(Plain-text document sources)
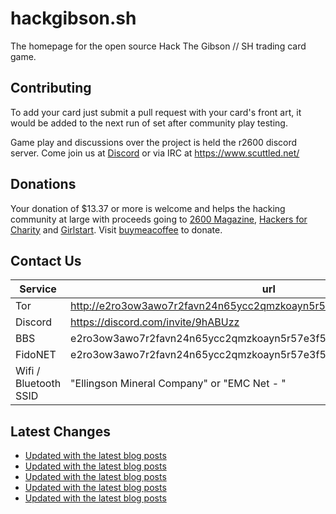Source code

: # hackgibson.sh
The homepage for the open source Hack The Gibson // SH trading card game.


## Contributing

To add your card just submit a pull request with your card's front art, it would be added to the next run of set after community play testing.

Game play and discussions over the project is held the r2600 discord server. Come join us at [Discord](https://discord.com/invite/9hABUzz) or via IRC at https://www.scuttled.net/


## Donations

Your donation of $13.37 or more is welcome and helps the hacking community at large with proceeds going to [2600 Magazine](https://2600.com/), [Hackers for Charity](https://hackersforcharity.org) and [Girlstart](https://girlstart.org).  Visit [buymeacoffee](https://www.buymeacoffee.com/hackgibson.sh) to donate.


## Contact Us

Service | url
-|-
Tor | http://e2ro3ow3awo7r2favn24n65ycc2qmzkoayn5r57e3f56nvjwdcgg32ad.onion
Discord | https://discord.com/invite/9hABUzz
BBS | e2ro3ow3awo7r2favn24n65ycc2qmzkoayn5r57e3f56nvjwdcgg32ad.onion:23
FidoNET | e2ro3ow3awo7r2favn24n65ycc2qmzkoayn5r57e3f56nvjwdcgg32ad.onion:24554
Wifi / Bluetooth SSID | "Ellingson Mineral Company" or "EMC Net - <fidonet address>"

## Latest Changes
<!-- BLOG-POST-LIST:START -->
- [Updated with the latest blog posts](https://github.com/DFW2600/hackgibson.sh/commit/39e3671150ba3ac7021ca1287ed90cdbbd901ab7)
- [Updated with the latest blog posts](https://github.com/DFW2600/hackgibson.sh/commit/f30c5ea1ba75c59b901a011a9c94801b76ecd83a)
- [Updated with the latest blog posts](https://github.com/DFW2600/hackgibson.sh/commit/a235d170e7ec7f1e79b456fb382d613dbcc1b3fc)
- [Updated with the latest blog posts](https://github.com/DFW2600/hackgibson.sh/commit/b6bf175010429e0a85309e27f1ac6c59919a4e9c)
- [Updated with the latest blog posts](https://github.com/DFW2600/hackgibson.sh/commit/fec9baf6a7fe77ad53eb6c13759c0425f8130ddc)
<!-- BLOG-POST-LIST:END -->
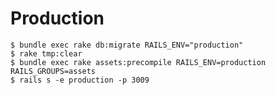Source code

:# Production

    $ bundle exec rake db:migrate RAILS_ENV="production"
    $ rake tmp:clear
    $ bundle exec rake assets:precompile RAILS_ENV=production RAILS_GROUPS=assets
    $ rails s -e production -p 3009


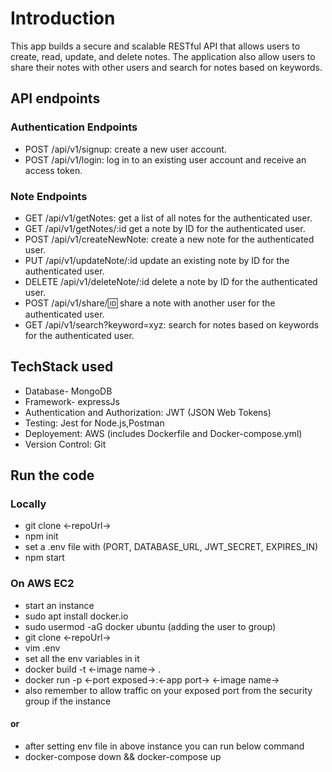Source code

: 
# Introduction
This app builds a secure and scalable RESTful API that allows users to create, read, update, and delete notes. The application  also allow users to share their notes with other users and search for notes based on keywords.



## API endpoints

### Authentication Endpoints

- POST /api/v1/signup: create a new user account.
- POST /api/v1/login: log in to an existing user account and receive an access token.
### Note Endpoints
- GET /api/v1/getNotes: get a list of all notes for the authenticated user.
- GET /api/v1/getNotes/:id get a note by ID for the authenticated user.
- POST /api/v1/createNewNote: create a new note for the authenticated user.
- PUT /api/v1/updateNote/:id update an existing note by ID for the authenticated user.
- DELETE /api/v1/deleteNote/:id delete a note by ID for the authenticated user.
- POST /api/v1/share/:id: share a note with another user for the authenticated user.
- GET /api/v1/search?keyword=xyz: search for notes based on keywords for the authenticated user. 




## TechStack used

- Database- MongoDB
- Framework- expressJs
- Authentication and Authorization: JWT (JSON Web Tokens)
- Testing: Jest for Node.js,Postman
- Deployement: AWS (includes Dockerfile and Docker-compose.yml)
- Version Control: Git
## Run the code 

### Locally
- git clone <-repoUrl->
- npm init 
- set a .env file with (PORT, DATABASE_URL, JWT_SECRET, EXPIRES_IN)
- npm start

### On AWS EC2
- start an instance
- sudo apt install docker.io
- sudo usermod -aG docker ubuntu (adding the user to group)
- git clone <-repoUrl->
- vim .env 
- set all the env variables in it 
- docker build -t <-image name-> .
- docker run -p <-port exposed->:<-app port-> <-image name->
- also remember to allow traffic on your exposed port from the security group if the instance

#### or 
- after setting env file in above instance you can run below command
- docker-compose down && docker-compose up 


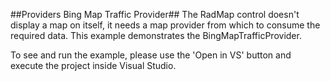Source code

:##Providers Bing Map Traffic Provider##
The RadMap control doesn't display a map on itself, it needs a map provider from which to consume the required data. This example demonstrates the BingMapTrafficProvider.

To see and run the example, please use the 'Open in VS' button and execute the project inside Visual Studio.
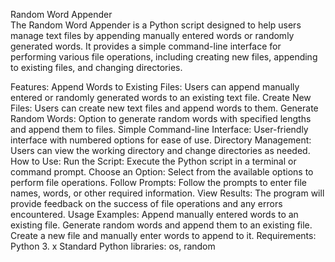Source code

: Random Word Appender                                                                                                                                                                                                                                                                                                                                                                                   
The Random Word Appender is a Python script designed to help users manage text files by appending manually entered words or randomly generated words. It provides a simple command-line interface for performing various file operations, including creating new files, appending to existing files, and changing directories.

Features:
Append Words to Existing Files: Users can append manually entered or randomly generated words to an existing text file.
Create New Files: Users can create new text files and append words to them.
Generate Random Words: Option to generate random words with specified lengths and append them to files.
Simple Command-line Interface: User-friendly interface with numbered options for ease of use.
Directory Management: Users can view the working directory and change directories as needed.
How to Use:
Run the Script: Execute the Python script in a terminal or command prompt.
Choose an Option: Select from the available options to perform file operations.
Follow Prompts: Follow the prompts to enter file names, words, or other required information.
View Results: The program will provide feedback on the success of file operations and any errors encountered.
Usage Examples:
Append manually entered words to an existing file.
Generate random words and append them to an existing file.
Create a new file and manually enter words to append to it.
Requirements:
Python 3. x
Standard Python libraries: os, random

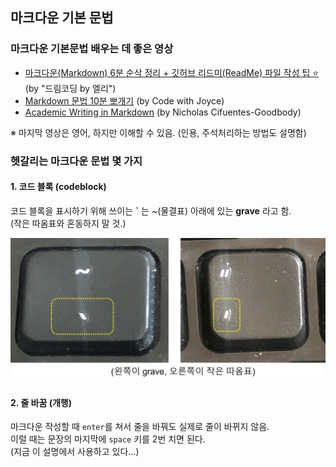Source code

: ## 마크다운 기본 문법

### 마크다운 기본문법 배우는 데 좋은 영상

* [마크다운(Markdown) 6분 순삭 정리 + 깃허브 리드미(ReadMe) 파일 작성 팁 ⭐️](https://youtu.be/kMEb_BzyUqk) (by "드림코딩 by 엘리")
* [Markdown 문법 10분 뽀개기](https://youtu.be/eHUVvQ2AHh0) (by Code with Joyce)
* [Academic Writing in Markdown](https://youtu.be/hpAJMSS8pvs) (by Nicholas Cifuentes-Goodbody)

※ 마지막 영상은 영어, 하지만 이해할 수 있음. (인용, 주석처리하는 방법도 설명함)


### 헷갈리는 마크다운 문법 몇 가지

#### 1. 코드 블록 (codeblock)

코드 블록을 표시하기 위해 쓰이는 **`** 는 ~(물결표) 아래에 있는 **grave** 라고 함.  
(작은 따옴표와 혼동하지 말 것.)

![grave, 작은 따옴표](https://github.com/upqnu/TIL/blob/main/_image/grave.jpg)
  
#### 2. 줄 바꿈 (개행)

마크다운 작성할 때 `enter`를 쳐서 줄을 바꿔도 실제로 줄이 바뀌지 않음.  
이럴 때는 문장의 마지막에 `space` 키를 2번 치면 된다.  
(지금 이 설명에서 사용하고 있다...)  

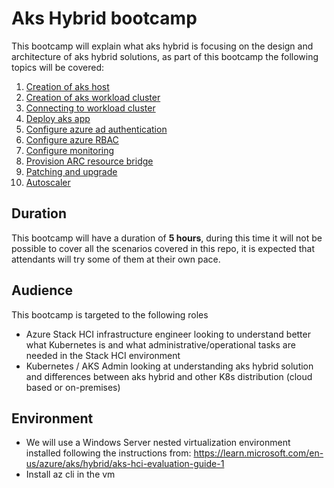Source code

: # Aks Hybrid bootcamp

This bootcamp will explain what aks hybrid is focusing on the design and architecture of aks hybrid solutions, as part of this bootcamp the following topics will be covered:

1. [Creation of aks host](00-aks-host/script.ps)
2. [Creation of aks workload cluster](01-new-workload-cluster/script.ps)
3. [Connecting to workload cluster](02-kubectl-to-cluster/script.ps)
4. [Deploy aks app](03-deploy-app/script.ps)
5. [Configure azure ad authentication](04-azure-ad/script.ps)
6. [Configure azure RBAC](05-azure-rbac/script.ps)
7. [Configure monitoring](06-monitoring/script.ps)
8. [Provision ARC resource bridge](07-resource-bridge/script.ps)
9. [Patching and upgrade](08-patching-and-upgrade/script.ps)
10. [Autoscaler](09-autoscaler/script.ps)

## Duration

This bootcamp will have a duration of **5 hours**, during this time it will not be possible to cover all the scenarios covered in this repo, it is expected that attendants will try some of them at their own pace.

## Audience

This bootcamp is targeted to the following roles

- Azure Stack HCI infrastructure engineer looking to understand better what Kubernetes is and what administrative/operational tasks are needed in the Stack HCI environment
- Kubernetes / AKS Admin looking at understanding aks hybrid solution and differences between aks hybrid and other K8s distribution (cloud based or on-premises)

## Environment

- We will use a Windows Server nested virtualization environment installed following the instructions from: https://learn.microsoft.com/en-us/azure/aks/hybrid/aks-hci-evaluation-guide-1
- Install az cli in the vm
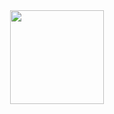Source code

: <div align="center" >
  <img src="https://github.com/806gw/web-programming/assets/133763382/ddd02393-22ad-4c83-a344-921579b19806" width="150px" />
</div>
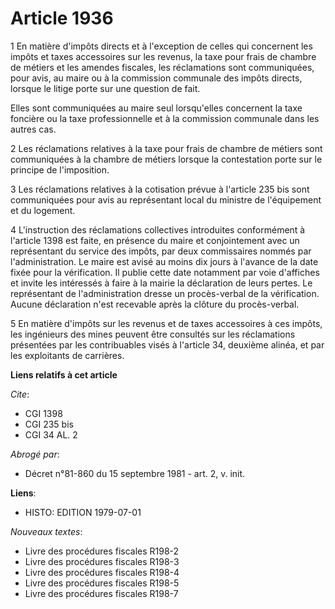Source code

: # Article 1936

1 En matière d'impôts directs et à l'exception de celles qui concernent les impôts et taxes accessoires sur les revenus, la
taxe pour frais de chambre de métiers et les amendes fiscales, les réclamations sont communiquées, pour avis, au maire ou à
la commission communale des impôts directs, lorsque le litige porte sur une question de fait.

Elles sont communiquées au maire seul lorsqu'elles concernent la taxe foncière ou la taxe professionnelle et à la commission
communale dans les autres cas.

2 Les réclamations relatives à la taxe pour frais de chambre de métiers sont communiquées à la chambre de métiers lorsque la
contestation porte sur le principe de l'imposition.

3 Les réclamations relatives à la cotisation prévue à l'article 235 bis sont communiquées pour avis au représentant local du
ministre de l'équipement et du logement.

4 L'instruction des réclamations collectives introduites conformément à l'article 1398 est faite, en présence du maire et
conjointement avec un représentant du service des impôts, par deux commissaires nommés par l'administration. Le maire est
avisé au moins dix jours à l'avance de la date fixée pour la vérification. Il publie cette date notamment par voie d'affiches
et invite les intéressés à faire à la mairie la déclaration de leurs pertes. Le représentant de l'administration dresse un
procès-verbal de la vérification. Aucune déclaration n'est recevable après la clôture du procès-verbal.

5 En matière d'impôts sur les revenus et de taxes accessoires à ces impôts, les ingénieurs des mines peuvent être consultés
sur les réclamations présentées par les contribuables visés à l'article 34, deuxième alinéa, et par les exploitants de
carrières.

**Liens relatifs à cet article**

_Cite_:

  - CGI 1398
  - CGI 235 bis
  - CGI 34 AL. 2

_Abrogé par_:

  - Décret n°81-860 du 15 septembre 1981 - art. 2, v. init.

**Liens**:

  - HISTO: EDITION 1979-07-01

_Nouveaux textes_:

  - Livre des procédures fiscales R198-2
  - Livre des procédures fiscales R198-3
  - Livre des procédures fiscales R198-4
  - Livre des procédures fiscales R198-5
  - Livre des procédures fiscales R198-7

Task to complete: Scan the records above for the lines holding "### Authentication Endpoints" and "### Locally". Transcribe those two and every line between them word for word, and no others.

Response to the task:
### Authentication Endpoints

- POST /api/v1/signup: create a new user account.
- POST /api/v1/login: log in to an existing user account and receive an access token.
### Note Endpoints
- GET /api/v1/getNotes: get a list of all notes for the authenticated user.
- GET /api/v1/getNotes/:id get a note by ID for the authenticated user.
- POST /api/v1/createNewNote: create a new note for the authenticated user.
- PUT /api/v1/updateNote/:id update an existing note by ID for the authenticated user.
- DELETE /api/v1/deleteNote/:id delete a note by ID for the authenticated user.
- POST /api/v1/share/:id: share a note with another user for the authenticated user.
- GET /api/v1/search?keyword=xyz: search for notes based on keywords for the authenticated user. 




## TechStack used

- Database- MongoDB
- Framework- expressJs
- Authentication and Authorization: JWT (JSON Web Tokens)
- Testing: Jest for Node.js,Postman
- Deployement: AWS (includes Dockerfile and Docker-compose.yml)
- Version Control: Git
## Run the code 

### Locally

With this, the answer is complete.